Or: depending on the driver, it will block when actually reading from it. In other words the driver may implement the mapping in such a way that it causes a pagefault, and a subsequent synchronization. It doesn't really matter in your case, since you are still accessing that data straight away due to the std::copy.
The proper way of doing this is by using sync objects and fences.
Keep your PBO setup, but after issuing the glReadPixels into a PBO, insert a sync object into the stream via glFenceSync. Then, some time later, poll for that fence sync object to be complete (or just wait for it altogether) via glClientWaitSync.

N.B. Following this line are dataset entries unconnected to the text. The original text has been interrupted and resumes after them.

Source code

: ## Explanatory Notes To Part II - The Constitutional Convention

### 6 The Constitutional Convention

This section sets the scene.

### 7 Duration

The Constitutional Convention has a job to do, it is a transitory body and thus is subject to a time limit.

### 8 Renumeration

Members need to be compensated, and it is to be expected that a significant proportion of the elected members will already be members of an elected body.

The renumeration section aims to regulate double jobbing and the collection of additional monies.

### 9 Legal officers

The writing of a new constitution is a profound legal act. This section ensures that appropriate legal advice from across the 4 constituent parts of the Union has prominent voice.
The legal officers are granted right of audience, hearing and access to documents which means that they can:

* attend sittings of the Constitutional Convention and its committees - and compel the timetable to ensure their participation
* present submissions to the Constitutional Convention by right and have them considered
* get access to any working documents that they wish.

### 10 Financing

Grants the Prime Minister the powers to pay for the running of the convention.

If glClientWaitSync returns that the commands before the fence are complete, you can now read from the buffer without an expensive CPU/GPU sync. (If the driver is particularly stupid and didn't already move the buffer contents into mappable addresses, in spite of your usage hints on the PBO, you can use another thread to perform the map. glGetBufferSubData can be therefore cheaper, as the data doesn't need to be in a mappable range.)
If you need to do this on a frame-by-frame basis, you'll notice that it's very likely that you'll need more than one PBO, that is, have a small pool of them. This is because at the next frame the readback of the previous frame's data is not complete yet and the corresponding fence not signalled. (Yes, GPUs are massively pipelined these days, and they will be some frames behind your submission queue).

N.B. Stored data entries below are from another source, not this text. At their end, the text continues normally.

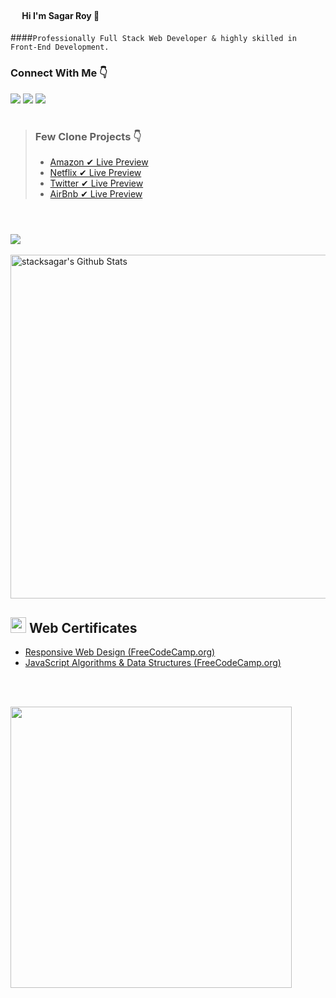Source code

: #### <img src="https://lh3.googleusercontent.com/5lUo0ZDfQiLrUlXISfXN5jYscTYm4IoD8zdiv_HNvtJwRYIZjdkQJd_uTvwfqsRItqy9P00XRmgb-WwlxLaulbebSBleXb-CkK4mbrThn5w_d2hYQeuR4BQbN-LUIB-Dq7Y4pQt_pF2yjfI66TR-WUsA2nopvDuHfAhnRMvtGCQCGeTrs-JLIVGVKJ8I5Vik8bWyHs2-ttvatwuLRkq9GaFRejM7fZY7wQ5F8rCpP3fRsHodPASshWwvetljfcAFKExmk_M7LH1Qxo1_gwDEcndCBjj0Hpt7oy9s51FXC_3De13nptHO-HgKQP6YIk73mLybJAs4Zn9Y263jWiDNdqZ_y_BXcmchL8TnV4beF0hVc-1U6tbmHS5ycixklbOam8vqUtiFQB_1GXmWrvme-c2vqFaX_-4ha2jLvIVqH9ITIeomFQnb3x9mrYKI6hTG-hd4qOa0fyS4rdJ7rvJ5iYnkKyEU8sRrEdKUpRXDrLca7tZk3TbQQVcHpKdmCP4NNXv2Vb5vuwBlFdsugR9tNFO-jCAOo2CAelPah02gYE3YAcTT13kauC6ommEFoTOHwmsCSUyY3mBkIzO3QRWjX-fBRw0eUnsLcFObTr0kMX56Yx09-S9Wq8hRw6-0mWI6QUuxOTOOOPBc2lr_Eodz6oFcgmMZGFo0elpTG-uC6LeTQ9TF2klYLKYNUyQ=s272-no?authuser=1" width="15" /> Hi I'm Sagar Roy 👋

####` Professionally Full Stack Web Developer & highly skilled in Front-End Development. `  

### Connect With Me 👇
[![](https://img.shields.io/badge/%20-Linkedin-blue?color=blue&labelColor=blue&logo=linkedin&logoColor=white)](https://www.linkedin.com/in/stacksagar "@stacksagar linkedin profile") [![](https://img.shields.io/badge/%20-Twitter-blue?color=blue&labelColor=blue&logo=twitter&logoColor=white)](https://www.twitter.com/stacksagar "@stacksagar twitter profile") [![](https://img.shields.io/badge/%20-Facebook-blue?color=blue&labelColor=blue&logo=facebook&logoColor=white)](https://www.facebook.com/stacksagar "@stacksagar facebook profile")
 
> #
> ### Few Clone Projects 👇
> - <a href="https://google.com"> Amazon ✔ Live Preview </a>
> - <a href="https://google.com"> Netflix ✔ Live Preview </a>
> - <a href="https://google.com"> Twitter ✔ Live Preview </a>
> - <a href="https://google.com"> AirBnb ✔ Live Preview </a>
>  #
 
 <br/>

<a href="https://github.com/stacksagar">
  <img align="center" src="https://github-readme-stats.vercel.app/api/top-langs/?username=stacksagar&theme=light&hide_langs_below=1" />
</a>

<br />
<br />

<img width="550" alt="stacksagar's Github Stats"  src="https://github-readme-stats.vercel.app/api?username=stacksagar&show_icons=true"/>


## <img src="https://lh3.googleusercontent.com/UFhuuDiayeD0YZjRZ70qrXX-7pkHBzfPcQShI8hb9juFJgKoQPx__FCNaNzvrYlEK5gqhUyepxS-uXW1eWlt95ad7hxLATjLDfvU02hK6p_8FZj_LwFyHOoIC2zsMFUUYLaoWDGo8hxNhT6o-ZWVenDUISp0r40Lwtpw23kJ_l_ZY5pSekc-H_CezW0n4EhTn7dFoAS4T-CZmit-NoQMkD8Tmi7Gbk9SbMg4YIX55CJCC-YUEtxMm32uUiZlieI5EEwIY3RiS-V7_bD2r5P7JM1HKsMgL_UFQGw4gme2DU17ZLQ2h9f6nxudohZx82q-PkHov_aXQcQnR0-ufDtKIFQorZeimUbWy0d0FXcuLXa40LkQo2Q8oIdG1xlGyvf-Al6rD-F7g3iVshT0mLuFbOHRT7LmOIu1KL3_r7iLADzQrpgUfz2YkRCdOMrCSv9k0_iwmwYXaDcqltqUjyC0y36Zahsc-2UOd8J3lF5GGKxV_xDdcPqRWMMnWtOPodRvDDz7i4lVtx_vOTRxJrtG4LVFBbtlEaFvpaeunNoR61mcdsWN64xC7mf_wGwDMcnb399hp8qfdmJ40trrf3KJxDR-V1KpGgznbQQlNe_5uEfcuh6YFJl4N8gvflkGQlbxyWIV8yOGVKmjkZsl7uZARHPSVIlXPEfq0ejenM4KlZdMQ7RJLbs6LKn3MUo=w333-h296-no?authuser=1" width="25" /> Web Certificates
- <a href="https://www.freecodecamp.org/certification/stacksagar/responsive-web-design">Responsive Web Design (FreeCodeCamp.org) </a> 
- <a href="https://www.freecodecamp.org/certification/stacksagar/javascript-algorithms-and-data-structures">JavaScript Algorithms & Data Structures (FreeCodeCamp.org) </a> 


<br />
<br />

<a href="https://stacksagar.github.io/works"><img src="https://lh3.googleusercontent.com/F9d8DXwDR-xEqN_BLRBOhjohZ1WZ6rD9DYlbHLI85SOB95-HFPHwDQ-cY-qoQZg9xuJrd2aoSaNVvOYDucP4ZvczjLnVZAdvD8zHNfi030oFi2gqSYBv30F3S7CpWeH0wpHPzBQoZW9qh7YTEIzs31EMswlyY1QM3uiardps677PAdL-QXYP3mCARqa7VLjq49cryMuj39sO3bo9U5v2QAzgCXjwG3Nwcwp2lV83WqwVUXAz2H-RVlwyT3YYR3XtLT5P0pNfAooBnP8P45EAIRKf2a2Gc7e4cl66cviEolK6t9A4kePWJSI4Xf90YIMo5i7ZxdEPkzFdxr8i60PIGGsUHQOSOnRJFx4IyIgTWU5QJOWkG8GPG0S1sW6UIdT4o6dGzDoC4yjeZQSocFbr2dIv8EmYktwIzLRxym_8f2uBMTyvYN62RISdfhN2fhY6c1btn8bsgqbzxeKk96pk6xbYLdSVRI9nS7rswQmqCvr7V43zRUjmNevMhfkejN2pJcpfiyaZJ0t12yORC6K4zJFuvoltl-759Z7yQkdzdH2dB-8-NeBXwn7BQrp3666RBkXgAxrslMdymDBgiV7toPr3Tso5jwwz80d35OHIsOl7k9dz1JZLO-W9X7aVK_JHE-K9SG0uTmg3YtmFnZM4edi28ch0C9wwgw0gnS1Lf4i2rNEuetD0mIrIwTU=w764-h96-no?authuser=1" width="450" /> </a>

My application is going to take the rendered results from openGL (both depth map and the rendered 2D image information)
to CUDA for processing.
One way I did is to retrieve image/depth map by glReadPixel(..., image_array_HOST/depth_array_Host)*, and then pass image_HOST/depth_HOST to CUDA
by cudaMemcpy(..., cudaMemcpyHostToDevice). I have done this part, although it sounds redundant. (from GPU>CPU>GPU).
*image_array_HOST/depth_array_Host are array I define on host.

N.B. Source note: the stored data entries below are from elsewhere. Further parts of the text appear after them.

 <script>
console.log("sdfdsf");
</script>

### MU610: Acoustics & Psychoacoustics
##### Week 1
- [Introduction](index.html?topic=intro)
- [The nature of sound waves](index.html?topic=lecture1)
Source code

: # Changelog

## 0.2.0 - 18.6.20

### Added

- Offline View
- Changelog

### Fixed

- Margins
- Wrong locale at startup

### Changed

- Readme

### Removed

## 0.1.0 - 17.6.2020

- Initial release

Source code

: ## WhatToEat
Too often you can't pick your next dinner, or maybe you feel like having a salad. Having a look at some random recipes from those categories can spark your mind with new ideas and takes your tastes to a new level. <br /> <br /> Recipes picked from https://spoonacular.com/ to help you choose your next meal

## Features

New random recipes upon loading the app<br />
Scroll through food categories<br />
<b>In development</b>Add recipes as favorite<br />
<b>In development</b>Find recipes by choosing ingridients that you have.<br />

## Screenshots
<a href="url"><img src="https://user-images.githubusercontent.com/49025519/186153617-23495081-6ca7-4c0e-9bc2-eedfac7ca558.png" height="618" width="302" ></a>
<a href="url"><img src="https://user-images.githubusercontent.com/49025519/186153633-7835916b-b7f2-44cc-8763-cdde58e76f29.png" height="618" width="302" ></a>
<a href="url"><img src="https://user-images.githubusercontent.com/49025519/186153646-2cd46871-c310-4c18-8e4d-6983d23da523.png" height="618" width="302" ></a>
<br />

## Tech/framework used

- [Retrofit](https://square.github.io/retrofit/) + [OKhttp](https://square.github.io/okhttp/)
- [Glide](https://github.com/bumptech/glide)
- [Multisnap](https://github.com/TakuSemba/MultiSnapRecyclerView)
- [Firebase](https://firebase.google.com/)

Another way is to use openGL<>cuda interpol.
First step is to create one buffer in openGL, and then pass image/depth information to that pixel buffer.
Also one cuda token is registered and linked to that buffer. And then link the matrix on CUDA to that cuda token.
(as far as I know, seems there is no a direct way to link pixel buffer to cuda matrix, there should be a cudatoken for openGL to recognize. Please, correct me if I ma wrong.)
I have also done this part. It thought it should be fairly efficicent becasue the data CUDA is processing was
not transferred to anywhere, but just at where it is located on openGL. It is a data processing inside the device(GPU).
However, the spent time I got from the 2nd method is even (slightly) longerr than the first one (GPU>CPU>GPU).
That really confuses me.
I am not sure if I missed any part, or maybe I didn't do it in an efficient way.
One thing I am also not sure is glReadPixel(...,*data).
In my understanding, if *data is a pointer linking to memory on HOST, then it will do the data transferring from GPU>CPU.
If *data=0, and one buffer is bind, then the data will be transferred to that buffer, and it should be a GPU>GPU thing.
Maybe some other method can pass the data more efficiently then glReadPixel(..,0).
Hope some people can explain my question.
Following is my code:
--
// openGL has finished its rendering, and the data are all save in the openGL. It is ready to go.
...
// declare one pointer and memory location on cuda for later use.
float *depth_map_Device;
cudaMalloc((void**) &depth_map_Device, sizeof(float) * size);
// inititate cuda<>openGL
cudaGLSetGLDevice(0);
// generate a buffer, and link the cuda token to it -- buffer <>cuda token
GLuint gl_pbo;
cudaGraphicsResource_t cudaToken;
size_t data_size = sizeof(float)*number_data; // number_data is defined beforehand
void *data = malloc(data_size);
glGenBuffers(1, &gl_pbo);
glBindBuffer(GL_ARRAY_BUFFER, gl_pbo);
glBufferData(GL_ARRAY_BUFFER, size, data, GL_DYNAMIC_DRAW);
glBindBuffer(GL_ARRAY_BUFFER, 0);
cudaGraphicsGLRegisterBuffer(&cudaToken, gl_pbo, cudaGraphicsMapFlagsNone); // now there is a link between gl_buffer and cudaResource
free(data);
// now it start to map(link) the data on buffer to cuda
glBindBuffer(GL_PIXEL_PACK_BUFFER, gl_pbo);
glReadPixels(0, 0, width, height, GL_RED, GL_FLOAT, 0);
// map the rendered data to buffer, since it is glReadPixels(..,0), it should be still fast? (GPU>GPU)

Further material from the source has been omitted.